When Democrat Beto O’Rourke finally announced Monday that he will indeed run for governor, it was obvious he hadn’t just thought it up overnight.
The former three-term Democratic representative from El Paso, who gave up his safe House seat in 2018 to challenge Republican U.S. Sen. Ted Cruz’s bid for a second six-year term, already had a schedule of campaign appearances across Texas planned out for his first week.
The same tall, lanky guy who campaigned in all 254 Texas counties in his Senate campaign, and raised some $80 million from donors but lost to Cruz by 2.6%, is betting that someone known simply as “Beto” on his yard signs has a lead over anyone else for the Democratic nomination to deny Republican Gov. Greg Abbott a third four-year term in 2022.
Beto kicked off his opening tour later Monday, with a 3 p.m. conference in Fort Stockton with several officials from West Texas counties to discuss the decline in rural health care during Abbott’s tenure.
A press release from Beto’s team called it “Abbott’s war against Medicaid expansion.”
“For over a decade, health care experts and advocates have called on Texas to join the dozens of states that have increased access to quality health insurance by expanding Medicaid, only to be met by refusal from career politicians like Greg Abbott.
“Pressure was renewed on Abbott and Texas leaders to finally act on expanding Medicaid during the Covid-19 pandemic. With uninsured Texans bearing the worst of the pandemic, experts felt it was a vital time to expand Medicaid, but those calls were ignored by Abbott and state leaders.”
Tuesday morning, Beto was on to San Antonio to meet with and thank labor leaders and activists, then on to Laredo for a 6 p.m. “Thank You, Laredo” event with local leaders and activists, “to discuss our failing power grid, uncontrolled COVID spread, and other issues facing our South Texas communities.”
Wednesday brings a 2 p.m. Edinburg meeting with school board members “to discuss the challenges facing our Texas education system.” At 3:30 p.m. in McAllen, a meeting is scheduled with the Hidalgo County Health Authority, then 7 p.m, with McAllen organizers to discuss the importance of the Rio Grande Valley.
Thursday? Brownsville, then Corpus Christi.
Friday, Houston, to discuss damage from February power grid failure during the freezing Winter Storm Uri. Then, his first official campaign kickoff event.
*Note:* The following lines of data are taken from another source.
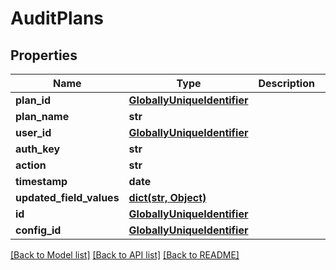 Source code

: # AuditPlans

## Properties
Name | Type | Description | Notes
------------ | ------------- | ------------- | -------------
**plan_id** | [**GloballyUniqueIdentifier**](GloballyUniqueIdentifier.md) |  | [optional] 
**plan_name** | **str** |  | [optional] 
**user_id** | [**GloballyUniqueIdentifier**](GloballyUniqueIdentifier.md) |  | [optional] 
**auth_key** | **str** |  | [optional] 
**action** | **str** |  | [optional] 
**timestamp** | **date** |  | [optional] 
**updated_field_values** | [**dict(str, Object)**](Object.md) |  | [optional] 
**id** | [**GloballyUniqueIdentifier**](GloballyUniqueIdentifier.md) |  | [optional] 
**config_id** | [**GloballyUniqueIdentifier**](GloballyUniqueIdentifier.md) |  | [optional] 

[[Back to Model list]](../README.md#documentation-for-models) [[Back to API list]](../README.md#documentation-for-api-endpoints) [[Back to README]](../README.md)

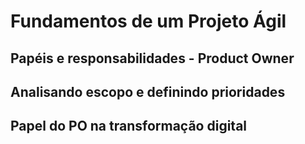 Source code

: # Fundamentos de um Projeto Ágil





## Papéis e responsabilidades - Product Owner





## Analisando escopo e definindo prioridades





## Papel do PO na transformação digital





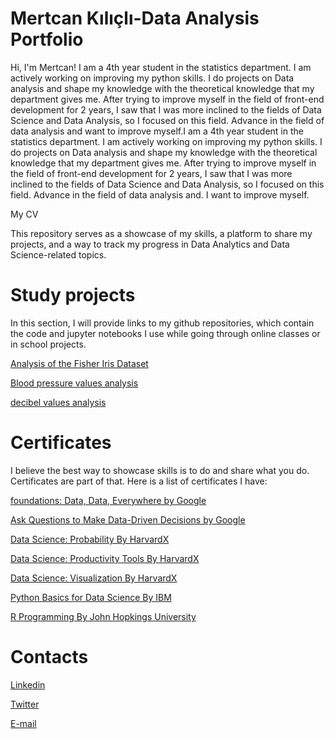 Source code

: # Mertcan Kılıçlı-Data Analysis Portfolio

Hi, I'm Mertcan! I am a 4th year student in the statistics department. I am actively working on improving my python skills. I do projects on Data analysis and shape my knowledge with the theoretical knowledge that my department gives me. After trying to improve myself in the field of front-end development for 2 years, I saw that I was more inclined to the fields of Data Science and Data Analysis, so I focused on this field. Advance in the field of data analysis and  want to improve myself.I am a 4th year student in the statistics department. I am actively working on improving my python skills. I do projects on Data analysis and shape my knowledge with the theoretical knowledge that my department gives me. After trying to improve myself in the field of front-end development for 2 years, I saw that I was more inclined to the fields of Data Science and Data Analysis, so I focused on this field. Advance in the field of data analysis and. I want to improve myself.

My CV

This repository serves as a showcase of my skills, a platform to share my projects, and a way to track my progress in Data Analytics and Data Science-related topics. 

# Study projects

In this section, I will provide links to my github repositories, which contain the code and jupyter notebooks I use while going through online classes or in school projects.

[Analysis of the Fisher Iris Dataset ](https://github.com/MertcanKilicli/data-analysis-projects/tree/main/fisher)

[Blood pressure values analysis](https://github.com/MertcanKilicli/data-analysis-projects/tree/main/tansiyon)

[decibel values analysis](https://github.com/MertcanKilicli/data-analysis-projects/blob/main/desibel.ipynb)

# Certificates

I believe the best way to showcase skills is to do and share what you do. Certificates are part of that. Here is a list of certificates I have:

[foundations: Data, Data, Everywhere by Google](https://drive.google.com/file/d/1aoH38ZgWlbM-KaqHfn-ea9coBsLXD0Cr/view?usp=sharing)

[Ask Questions to Make Data-Driven Decisions by Google](https://drive.google.com/file/d/19bNuczI0o3D5IPuOY_-PQ9Xlh7mdT4nz/view?usp=share_link)

[Data Science: Probability By HarvardX](https://drive.google.com/file/d/1x1BjMtKbW1K28bNLdBvyeO1vAYSgsgjy/view?usp=share_link)

[Data Science: Productivity Tools By HarvardX](https://drive.google.com/file/d/1i1w-bNnr1PHkBoBM5z-224EHNdYNNm_N/view?usp=share_link)

[Data Science: Visualization By HarvardX](https://drive.google.com/file/d/1-MZmYPKrRHT3Pxfun7FVjvsgnzlhUsTE/view?usp=share_link)

[Python Basics for Data Science By IBM](https://drive.google.com/file/d/19EN8oHkGpvHx2db1K6UqCirAyeMBx1xX/view?usp=share_link)

[R Programming By John Hopkings University](https://drive.google.com/file/d/1V63VUBgVyHdz4bzr21sKF1-2HvENhede/view?usp=share_link)

# Contacts

[Linkedin](https://www.linkedin.com/in/mertcan-k%C4%B1l%C4%B1%C3%A7l%C4%B1-5b3492213/)

[Twitter](https://twitter.com/fullmetee)

[E-mail](mertcankiliclii@gmail.com)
Sunday: Dallas, 2 p.m. second campaign kickoff event.
Monday? De Leon, then Abilene.
Gov. Greg Abbott’s forces weren’t standing idle. His campaign has been running down Beto for the past few weeks, hanging slumping President Joe Biden around his neck, in anticipation of the Dec, 13 filing deadline. And they were ready with a personalized fund-raising email to supporters, warning about the Beto threat:
"BREAKING: RADICAL BETO O’ROURKE ANNOUNCES RUN FOR TEXAS GOVERNOR
It’s official, Hank.
"Democrat Beto O’Rourke just OFFICIALLY ANNOUNCED that he’s going to RUN AGAINST conservative Governor Greg Abbott in Texas.
Hank, if Beto WINS this election, our border will be GONE, with the crisis managing to get WORSE.
"This is why we need YOU, Hank. Beto has SHATTERED fundraising records in Texas before, and we need EVERY patriot reading this to chip in TODAY if we’re going to be able to compete.
Your help is NEEDED if we’re going to protect Texas from Beto O’Rourke, Joe Biden, and the rest of the liberal establishment looking to DESTROY our state with their DANGEROUS agenda.
"Beto O’Rourke has a MASSIVE war chest at his disposal, and he’s going to spend EVERY LAST CENT in order to flip Texas BLUE.
The race seems to be on.
Flanked in Floresville by Gov. Abbott and Republican House Speaker Dade Phelan Monday, 18-year Democratic House member Ryan Guillen announced he’s running for re-election next year in his South Texas District 31 as a Republican.
The district includes Starr, Zapata, Jim Hogg, Brooks, Kenedy, Duval, La Salle, McMullen, Live Oak, Karnes and Wilson counties.
“Throughout my entire career, creating a prosperous business climate, defending the second amendment, and protecting the lives of the unborn are the cornerstones of how I have represented my district,” said Guillen.
“I feel that my fiscally conservative, pro-business, and pro-life values are no longer in-step with the Democrat Party of today, and I am proudly running as a Republican to represent House District 31.”
In 2021, Guillen’s voting record was the most conservative of any elected Democrat in the Texas House, according to Rice University’s biennial survey of Texas Representatives’ legislative voting records.